• _GIVEN DATA_:
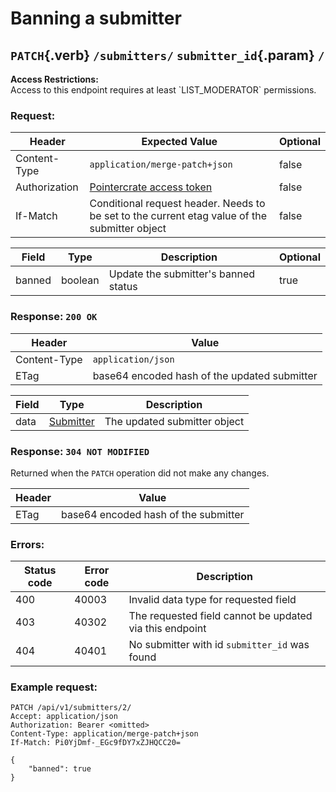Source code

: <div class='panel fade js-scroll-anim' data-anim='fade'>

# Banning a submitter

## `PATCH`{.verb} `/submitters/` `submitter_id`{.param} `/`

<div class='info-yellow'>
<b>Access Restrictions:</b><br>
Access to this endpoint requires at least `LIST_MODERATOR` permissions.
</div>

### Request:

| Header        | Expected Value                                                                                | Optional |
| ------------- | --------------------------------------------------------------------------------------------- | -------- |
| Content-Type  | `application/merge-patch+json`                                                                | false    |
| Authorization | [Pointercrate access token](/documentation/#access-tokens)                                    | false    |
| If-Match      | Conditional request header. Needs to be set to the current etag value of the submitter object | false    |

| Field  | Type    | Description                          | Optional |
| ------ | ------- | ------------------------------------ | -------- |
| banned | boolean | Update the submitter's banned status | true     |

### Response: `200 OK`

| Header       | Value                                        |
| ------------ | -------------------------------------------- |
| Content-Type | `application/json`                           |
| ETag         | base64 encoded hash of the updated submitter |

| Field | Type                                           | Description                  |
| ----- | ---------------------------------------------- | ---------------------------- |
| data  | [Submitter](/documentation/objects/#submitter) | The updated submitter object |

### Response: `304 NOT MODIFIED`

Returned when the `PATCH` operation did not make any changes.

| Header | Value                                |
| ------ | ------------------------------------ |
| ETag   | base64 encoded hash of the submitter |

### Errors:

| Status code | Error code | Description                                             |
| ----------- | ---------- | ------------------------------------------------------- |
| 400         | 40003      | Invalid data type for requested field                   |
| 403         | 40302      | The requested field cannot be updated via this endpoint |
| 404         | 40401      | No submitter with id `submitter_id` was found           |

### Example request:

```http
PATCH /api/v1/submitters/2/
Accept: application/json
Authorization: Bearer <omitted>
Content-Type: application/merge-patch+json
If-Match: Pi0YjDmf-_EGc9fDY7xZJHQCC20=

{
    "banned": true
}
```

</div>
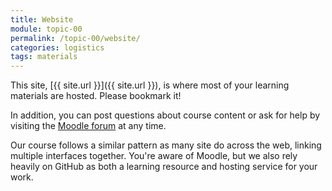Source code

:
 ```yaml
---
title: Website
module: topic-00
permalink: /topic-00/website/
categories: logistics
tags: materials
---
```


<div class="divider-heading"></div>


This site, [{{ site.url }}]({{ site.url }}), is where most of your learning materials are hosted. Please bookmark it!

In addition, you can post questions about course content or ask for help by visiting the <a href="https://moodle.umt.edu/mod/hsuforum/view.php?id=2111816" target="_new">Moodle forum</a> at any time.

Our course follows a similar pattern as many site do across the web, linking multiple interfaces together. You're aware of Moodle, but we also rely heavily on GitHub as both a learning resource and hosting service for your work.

• _ABOUT THIS TASK_:
In the listing above, find the line with "Invalid data type" and the line with "In addition, you". Copy exactly those lines and all between them, minus the images.

• _RESULT OF THIS EXERCISE_:
| 400         | 40003      | Invalid data type for requested field                   |
| 403         | 40302      | The requested field cannot be updated via this endpoint |
| 404         | 40401      | No submitter with id `submitter_id` was found           |

### Example request:

```http
PATCH /api/v1/submitters/2/
Accept: application/json
Authorization: Bearer <omitted>
Content-Type: application/merge-patch+json
If-Match: Pi0YjDmf-_EGc9fDY7xZJHQCC20=

{
    "banned": true
}
```

</div>
Source code

:
 ```yaml
---
title: Website
module: topic-00
permalink: /topic-00/website/
categories: logistics
tags: materials
---
```


<div class="divider-heading"></div>


This site, [{{ site.url }}]({{ site.url }}), is where most of your learning materials are hosted. Please bookmark it!

In addition, you can post questions about course content or ask for help by visiting the <a href="https://moodle.umt.edu/mod/hsuforum/view.php?id=2111816" target="_new">Moodle forum</a> at any time.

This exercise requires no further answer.